Plaintiffs seek to recover damages on behalf of all Class members who either purchased Fitbit securities either traceable to the Company’s initial public offering or invested in Fitbit securities during the Class Period. If you invested in Fitbit securities as described above, and lost money on the transactions, you may wish to join in this action to serve as lead plaintiff. In order to do so, you must meet certain requirements set forth in the applicable law and file appropriate papers no later than March 11, 2016.

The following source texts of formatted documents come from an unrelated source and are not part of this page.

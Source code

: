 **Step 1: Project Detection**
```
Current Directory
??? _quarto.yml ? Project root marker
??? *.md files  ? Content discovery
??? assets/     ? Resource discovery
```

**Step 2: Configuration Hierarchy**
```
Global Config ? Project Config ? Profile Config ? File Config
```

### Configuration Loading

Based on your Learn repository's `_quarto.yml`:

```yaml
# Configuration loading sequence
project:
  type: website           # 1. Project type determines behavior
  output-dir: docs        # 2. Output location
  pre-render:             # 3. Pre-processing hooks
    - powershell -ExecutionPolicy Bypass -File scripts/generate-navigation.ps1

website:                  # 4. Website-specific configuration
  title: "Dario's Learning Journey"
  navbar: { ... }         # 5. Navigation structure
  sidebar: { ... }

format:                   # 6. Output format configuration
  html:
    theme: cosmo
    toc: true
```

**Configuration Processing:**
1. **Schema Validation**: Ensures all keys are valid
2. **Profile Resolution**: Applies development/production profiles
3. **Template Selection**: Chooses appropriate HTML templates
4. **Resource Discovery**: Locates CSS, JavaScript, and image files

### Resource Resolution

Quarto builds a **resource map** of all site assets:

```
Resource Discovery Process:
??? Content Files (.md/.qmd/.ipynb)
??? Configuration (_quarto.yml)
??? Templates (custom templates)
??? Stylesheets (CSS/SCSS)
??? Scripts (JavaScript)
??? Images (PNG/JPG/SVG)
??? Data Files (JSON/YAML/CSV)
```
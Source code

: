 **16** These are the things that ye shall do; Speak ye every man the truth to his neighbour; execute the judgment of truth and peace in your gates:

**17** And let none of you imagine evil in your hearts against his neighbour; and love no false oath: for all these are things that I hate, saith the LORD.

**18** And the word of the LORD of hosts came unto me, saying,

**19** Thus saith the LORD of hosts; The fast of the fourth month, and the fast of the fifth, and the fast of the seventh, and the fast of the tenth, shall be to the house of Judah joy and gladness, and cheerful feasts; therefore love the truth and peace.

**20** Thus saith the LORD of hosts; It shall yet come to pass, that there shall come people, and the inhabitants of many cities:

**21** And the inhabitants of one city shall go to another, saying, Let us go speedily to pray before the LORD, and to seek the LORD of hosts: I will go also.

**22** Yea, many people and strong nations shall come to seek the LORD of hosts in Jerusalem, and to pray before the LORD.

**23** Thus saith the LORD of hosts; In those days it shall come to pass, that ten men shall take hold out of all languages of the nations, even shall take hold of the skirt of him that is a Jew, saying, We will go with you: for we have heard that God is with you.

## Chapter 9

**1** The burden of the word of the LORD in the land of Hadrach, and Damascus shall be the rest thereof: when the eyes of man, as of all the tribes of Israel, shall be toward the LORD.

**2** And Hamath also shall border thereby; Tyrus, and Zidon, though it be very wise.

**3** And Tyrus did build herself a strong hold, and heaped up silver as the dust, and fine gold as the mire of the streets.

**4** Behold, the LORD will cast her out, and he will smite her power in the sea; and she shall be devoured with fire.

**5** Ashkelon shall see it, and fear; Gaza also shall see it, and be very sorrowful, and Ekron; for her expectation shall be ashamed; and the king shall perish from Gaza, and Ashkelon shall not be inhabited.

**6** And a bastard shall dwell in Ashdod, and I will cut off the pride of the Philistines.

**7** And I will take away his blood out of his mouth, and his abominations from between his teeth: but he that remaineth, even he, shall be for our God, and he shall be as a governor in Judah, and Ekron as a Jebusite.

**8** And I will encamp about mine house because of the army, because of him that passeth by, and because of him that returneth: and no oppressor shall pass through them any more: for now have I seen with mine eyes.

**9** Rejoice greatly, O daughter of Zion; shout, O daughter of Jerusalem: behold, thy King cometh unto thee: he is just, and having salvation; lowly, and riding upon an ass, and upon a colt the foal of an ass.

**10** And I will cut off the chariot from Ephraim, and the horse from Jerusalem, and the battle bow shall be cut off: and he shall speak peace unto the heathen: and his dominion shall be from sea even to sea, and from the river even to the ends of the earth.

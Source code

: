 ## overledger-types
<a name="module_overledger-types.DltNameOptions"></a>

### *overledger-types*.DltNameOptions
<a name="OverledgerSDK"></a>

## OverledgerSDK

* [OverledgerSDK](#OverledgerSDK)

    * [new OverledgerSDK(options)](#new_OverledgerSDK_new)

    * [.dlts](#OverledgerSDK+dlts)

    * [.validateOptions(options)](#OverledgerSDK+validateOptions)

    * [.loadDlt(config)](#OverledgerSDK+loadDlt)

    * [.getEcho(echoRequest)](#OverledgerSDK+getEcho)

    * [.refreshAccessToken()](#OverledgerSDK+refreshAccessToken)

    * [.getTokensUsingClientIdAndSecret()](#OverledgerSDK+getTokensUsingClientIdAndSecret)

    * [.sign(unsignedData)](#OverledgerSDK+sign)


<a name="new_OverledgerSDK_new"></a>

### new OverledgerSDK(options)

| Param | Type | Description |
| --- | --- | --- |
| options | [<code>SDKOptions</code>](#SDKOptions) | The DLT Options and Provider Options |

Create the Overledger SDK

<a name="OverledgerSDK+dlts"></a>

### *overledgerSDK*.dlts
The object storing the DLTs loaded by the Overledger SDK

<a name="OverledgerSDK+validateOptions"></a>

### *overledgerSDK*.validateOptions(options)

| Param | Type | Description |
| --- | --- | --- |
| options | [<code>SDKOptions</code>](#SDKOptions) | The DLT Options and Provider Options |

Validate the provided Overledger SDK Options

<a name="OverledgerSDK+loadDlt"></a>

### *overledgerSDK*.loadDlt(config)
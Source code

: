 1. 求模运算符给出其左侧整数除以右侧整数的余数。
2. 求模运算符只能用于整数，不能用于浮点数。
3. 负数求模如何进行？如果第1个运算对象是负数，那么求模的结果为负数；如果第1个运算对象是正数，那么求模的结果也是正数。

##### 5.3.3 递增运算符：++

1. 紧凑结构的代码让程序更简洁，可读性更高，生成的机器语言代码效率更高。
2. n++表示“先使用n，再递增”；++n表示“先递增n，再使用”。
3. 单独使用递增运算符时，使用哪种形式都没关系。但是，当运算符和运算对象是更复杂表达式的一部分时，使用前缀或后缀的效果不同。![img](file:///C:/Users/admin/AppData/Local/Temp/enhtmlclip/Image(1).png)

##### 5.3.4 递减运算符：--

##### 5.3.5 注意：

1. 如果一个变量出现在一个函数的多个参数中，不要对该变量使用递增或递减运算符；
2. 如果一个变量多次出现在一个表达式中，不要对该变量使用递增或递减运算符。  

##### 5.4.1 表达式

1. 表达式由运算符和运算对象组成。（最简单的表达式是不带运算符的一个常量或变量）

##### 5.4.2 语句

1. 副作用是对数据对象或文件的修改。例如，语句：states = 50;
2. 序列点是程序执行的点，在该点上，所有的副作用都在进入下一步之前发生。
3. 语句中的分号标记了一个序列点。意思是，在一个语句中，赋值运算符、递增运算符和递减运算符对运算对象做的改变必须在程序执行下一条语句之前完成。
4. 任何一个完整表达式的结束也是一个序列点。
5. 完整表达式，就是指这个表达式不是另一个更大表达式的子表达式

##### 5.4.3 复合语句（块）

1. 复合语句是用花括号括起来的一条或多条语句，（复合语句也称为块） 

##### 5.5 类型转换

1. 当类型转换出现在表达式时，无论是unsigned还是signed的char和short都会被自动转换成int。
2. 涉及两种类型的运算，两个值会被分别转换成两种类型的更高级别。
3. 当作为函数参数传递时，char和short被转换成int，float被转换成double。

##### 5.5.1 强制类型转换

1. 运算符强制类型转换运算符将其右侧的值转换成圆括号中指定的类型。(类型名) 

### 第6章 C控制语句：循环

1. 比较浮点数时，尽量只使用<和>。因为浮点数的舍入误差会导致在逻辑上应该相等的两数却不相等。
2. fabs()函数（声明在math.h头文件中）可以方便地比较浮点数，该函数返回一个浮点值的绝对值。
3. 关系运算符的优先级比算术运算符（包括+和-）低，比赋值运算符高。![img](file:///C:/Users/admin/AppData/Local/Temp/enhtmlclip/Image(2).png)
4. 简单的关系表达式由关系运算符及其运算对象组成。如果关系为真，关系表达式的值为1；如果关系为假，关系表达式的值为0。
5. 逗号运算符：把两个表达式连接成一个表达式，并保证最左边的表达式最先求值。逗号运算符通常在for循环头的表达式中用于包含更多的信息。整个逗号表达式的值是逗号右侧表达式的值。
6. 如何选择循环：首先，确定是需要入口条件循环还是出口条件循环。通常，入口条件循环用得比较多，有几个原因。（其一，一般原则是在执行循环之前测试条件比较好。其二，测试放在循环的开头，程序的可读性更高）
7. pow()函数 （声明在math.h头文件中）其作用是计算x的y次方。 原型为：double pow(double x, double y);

A “lead plaintiff” is a representative party that acts on behalf of other class members in directing the litigation. In order to be appointed lead plaintiff, the court must determine that the class member’s claim is typical of the claims of other class members, and that the class member will adequately represent the class. Under certain circumstances, one or more class members may together serve as lead plaintiff. Your ability to share in any recovery is not, however, affected by the decision whether or not to serve as a lead plaintiff. You may retain Bernstein Liebhard LLP, or other counsel of your choice, to serve as your counsel in this action.
Bernstein Liebhard LLP has pursued hundreds of securities, consumer and shareholder rights cases and recovered over $3.5 billion for its clients. The National Law Journal has recognized Bernstein Liebhard for twelve consecutive years as one of the top plaintiffs’ firms in the country.
You can obtain a copy of the complaint from the clerk of the court for the United States District Court for the Northern District of California.